Becky Smith is with the Mississippi State University Extension Service’s Center for Economic Education and Financial Literacy. She recently organized a liability webinar to help Extension agents and landowners understand these issues, whether the land is private or open to the public.
“The most important lesson is for landowners to understand their responsibility in reducing risks on their property. All landowners need to do what they can to prevent accidents and document their efforts,” Smith said. “They can be held liable for injuries to invited friends, paid guests or unwanted trespassers. Protection is not just about posting signs and buying insurance.”
For the webinar, Smith enlisted input from Rusty Rumley of the National Agricultural Law Center in Fayetteville, Ark. Rumley said several considerations impact liability, including actions taken by a “reasonably prudent” landowner and how the visitors came to be on the land.
“Premises liability is based on the notion of negligence, or failure to exercise the care that a reasonably prudent person would exercise in similar circumstances,” he said.
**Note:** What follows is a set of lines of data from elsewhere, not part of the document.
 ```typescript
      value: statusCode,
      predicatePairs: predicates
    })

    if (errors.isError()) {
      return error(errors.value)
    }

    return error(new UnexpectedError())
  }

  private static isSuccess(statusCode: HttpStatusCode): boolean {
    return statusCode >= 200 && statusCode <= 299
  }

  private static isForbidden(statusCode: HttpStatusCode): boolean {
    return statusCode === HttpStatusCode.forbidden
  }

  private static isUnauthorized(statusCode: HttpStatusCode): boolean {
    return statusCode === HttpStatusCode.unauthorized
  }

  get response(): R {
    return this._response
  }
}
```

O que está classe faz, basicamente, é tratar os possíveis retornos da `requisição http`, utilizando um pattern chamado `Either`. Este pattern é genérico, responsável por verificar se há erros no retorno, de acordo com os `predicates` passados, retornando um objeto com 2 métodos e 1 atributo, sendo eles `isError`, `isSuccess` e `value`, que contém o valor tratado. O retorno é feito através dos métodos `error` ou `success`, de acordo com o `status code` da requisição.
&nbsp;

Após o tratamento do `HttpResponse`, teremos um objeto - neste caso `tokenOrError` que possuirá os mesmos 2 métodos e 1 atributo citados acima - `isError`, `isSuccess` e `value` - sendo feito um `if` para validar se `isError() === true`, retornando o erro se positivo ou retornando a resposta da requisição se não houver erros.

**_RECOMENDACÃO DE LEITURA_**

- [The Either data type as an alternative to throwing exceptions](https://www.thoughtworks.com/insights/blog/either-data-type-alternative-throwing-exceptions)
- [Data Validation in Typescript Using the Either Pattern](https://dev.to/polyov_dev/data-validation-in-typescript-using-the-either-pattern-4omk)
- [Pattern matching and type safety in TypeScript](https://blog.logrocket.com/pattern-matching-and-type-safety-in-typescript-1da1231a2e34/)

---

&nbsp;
A landowner’s degree of potential liability will depend on how people came to be on the land. Were they invited? Did they pay to come on the property? Did they ask permission? Was the landowner aware of their presence?
Rumley said that while posting “no trespassing” signs is a good idea, landowners cannot set traps to catch trespassers. Landowners should clearly define areas appropriate for visitors and customers.
“Landowners have an obligation to warn guests of known hidden dangers, such as dangerous animals or obstacles, as well as a duty not to create situations that may injure them,” he said.
“When someone is on the land for business purposes, such as customers or employees, landowners have a general duty to use ordinary care to keep the premises reasonably safe for the benefit of the business invitee,” he said.
“There are agritourism statutes in about 20 states that exempt inherent risks (such as unpredictable animal behaviors or twisted ankles) from liability,” Rumley said. “Landowners still would be liable for intentional injuries or wanton disregard for the safety of others and if the owner knew of a potential risk -- or should have known -- but did not address it.”
Smith said the growth in agritourism businesses, such as corn mazes and U-pick fruit and vegetable farms, is also spurring interest in legal issues. Additionally, as legislation is established to protect landowners, more and more people are venturing into agritourism businesses.
“Landowners may want to contact their State Legislators about updating laws to protect them from liability. The Mississippi Legislature passed a limited liability law two years ago, and it is up for renewal this year,” Smith said. “Landowners and the state legislature need to be aware of the value of this legislation.”
Smith said there is confusion about where limited liability laws apply and where they do not.
“We need agritourism operators and landowners to understand the limits of the laws, whether they are recreational use or limited liability laws,” she said. “They need to know the importance of private insurance even though there are laws in place to provide some protection.”